Sapperton, as defined in the City of New Westminster maps, is a long rectangle with no adjacent residential neighbourhoods to the east or north. With recent development, Sapperton has become more self-contained and livable; proposed further development would add thousands more residents at the eastern edge, with unforeseeable results.
As I drove to meet co-tourist Bob Smarz for a walk through Sapperton, an item on the radio reminded me that this is, in one sense, the birthplace of British Columbia. The Fraser Cemetery on the hill is the oldest in the Lower Mainland region: its dead include veterans of the American Civil War who moved to Canada, and presumably some Sappers, or British Royal Engineers, who landed on the Fraser River shore around 1860 to build B.C.’s first administrative capital.
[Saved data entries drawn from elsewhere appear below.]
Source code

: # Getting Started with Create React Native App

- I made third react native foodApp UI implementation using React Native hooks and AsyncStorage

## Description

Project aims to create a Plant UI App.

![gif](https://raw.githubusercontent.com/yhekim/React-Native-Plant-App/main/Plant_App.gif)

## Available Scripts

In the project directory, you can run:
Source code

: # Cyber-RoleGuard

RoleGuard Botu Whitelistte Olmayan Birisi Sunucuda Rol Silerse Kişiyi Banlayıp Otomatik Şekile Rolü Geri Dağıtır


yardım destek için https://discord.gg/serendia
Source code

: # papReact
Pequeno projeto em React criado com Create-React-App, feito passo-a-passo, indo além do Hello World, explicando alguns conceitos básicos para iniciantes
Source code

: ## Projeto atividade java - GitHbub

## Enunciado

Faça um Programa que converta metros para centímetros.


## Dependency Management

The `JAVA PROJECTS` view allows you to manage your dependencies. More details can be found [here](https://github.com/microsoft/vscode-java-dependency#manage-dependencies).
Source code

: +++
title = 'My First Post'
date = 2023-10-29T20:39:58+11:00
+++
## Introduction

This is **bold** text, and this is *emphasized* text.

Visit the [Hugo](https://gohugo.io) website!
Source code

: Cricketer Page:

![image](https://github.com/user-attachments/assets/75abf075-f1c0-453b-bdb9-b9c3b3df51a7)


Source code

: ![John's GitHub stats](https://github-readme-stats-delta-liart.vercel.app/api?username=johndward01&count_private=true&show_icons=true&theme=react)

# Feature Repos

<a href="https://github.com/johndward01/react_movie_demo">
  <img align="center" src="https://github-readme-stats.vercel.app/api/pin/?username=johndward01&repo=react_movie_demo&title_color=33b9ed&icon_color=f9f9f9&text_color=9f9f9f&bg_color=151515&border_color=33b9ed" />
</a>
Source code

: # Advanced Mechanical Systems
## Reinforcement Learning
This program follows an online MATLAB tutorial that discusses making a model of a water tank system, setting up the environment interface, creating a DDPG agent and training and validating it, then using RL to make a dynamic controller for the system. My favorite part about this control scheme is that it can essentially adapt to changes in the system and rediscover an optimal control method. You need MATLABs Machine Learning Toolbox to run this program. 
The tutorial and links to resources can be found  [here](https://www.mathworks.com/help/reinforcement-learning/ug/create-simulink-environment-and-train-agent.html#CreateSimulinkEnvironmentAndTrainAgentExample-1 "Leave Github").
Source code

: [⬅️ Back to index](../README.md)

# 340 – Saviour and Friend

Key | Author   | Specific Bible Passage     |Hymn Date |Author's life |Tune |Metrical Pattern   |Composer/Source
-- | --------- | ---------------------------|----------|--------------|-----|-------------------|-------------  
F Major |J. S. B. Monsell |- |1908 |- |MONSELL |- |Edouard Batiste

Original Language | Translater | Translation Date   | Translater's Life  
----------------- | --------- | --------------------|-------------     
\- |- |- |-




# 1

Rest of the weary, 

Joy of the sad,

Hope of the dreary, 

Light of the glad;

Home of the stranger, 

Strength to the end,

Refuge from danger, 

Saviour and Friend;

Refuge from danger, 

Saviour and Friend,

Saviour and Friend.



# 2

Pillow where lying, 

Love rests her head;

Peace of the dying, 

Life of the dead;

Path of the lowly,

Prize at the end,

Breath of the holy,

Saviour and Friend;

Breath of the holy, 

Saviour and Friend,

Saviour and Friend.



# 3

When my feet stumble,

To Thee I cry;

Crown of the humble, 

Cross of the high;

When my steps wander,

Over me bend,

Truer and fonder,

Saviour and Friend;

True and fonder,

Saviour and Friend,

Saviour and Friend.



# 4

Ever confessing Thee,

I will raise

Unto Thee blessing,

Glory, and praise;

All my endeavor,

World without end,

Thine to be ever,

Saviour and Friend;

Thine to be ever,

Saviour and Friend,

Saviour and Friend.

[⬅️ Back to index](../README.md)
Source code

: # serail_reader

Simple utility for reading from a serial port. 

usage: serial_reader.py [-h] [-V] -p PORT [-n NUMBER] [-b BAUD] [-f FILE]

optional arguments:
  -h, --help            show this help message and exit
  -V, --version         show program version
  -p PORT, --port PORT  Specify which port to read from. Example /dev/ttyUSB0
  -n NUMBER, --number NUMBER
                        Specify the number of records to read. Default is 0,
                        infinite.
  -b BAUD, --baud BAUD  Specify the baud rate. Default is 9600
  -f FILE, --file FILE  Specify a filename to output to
The urban landscape in Sapperton today combines every period from the late 1800s to the present. There was clearly one wave of construction during the great land boom around 1912, and another one in the 1920s. The Richard McBride school dates from 1929, and a couple of the older structures on the high street display an art deco look, as in Cloverdale, a commuter rail town in the South of Fraser that thrived during the same period. One of the most common housing types is the 1,000-square-foot single-storey bungalow, dating from around 1950; with rising property values, these are being replaced by squarish houses with three to four times the floor space.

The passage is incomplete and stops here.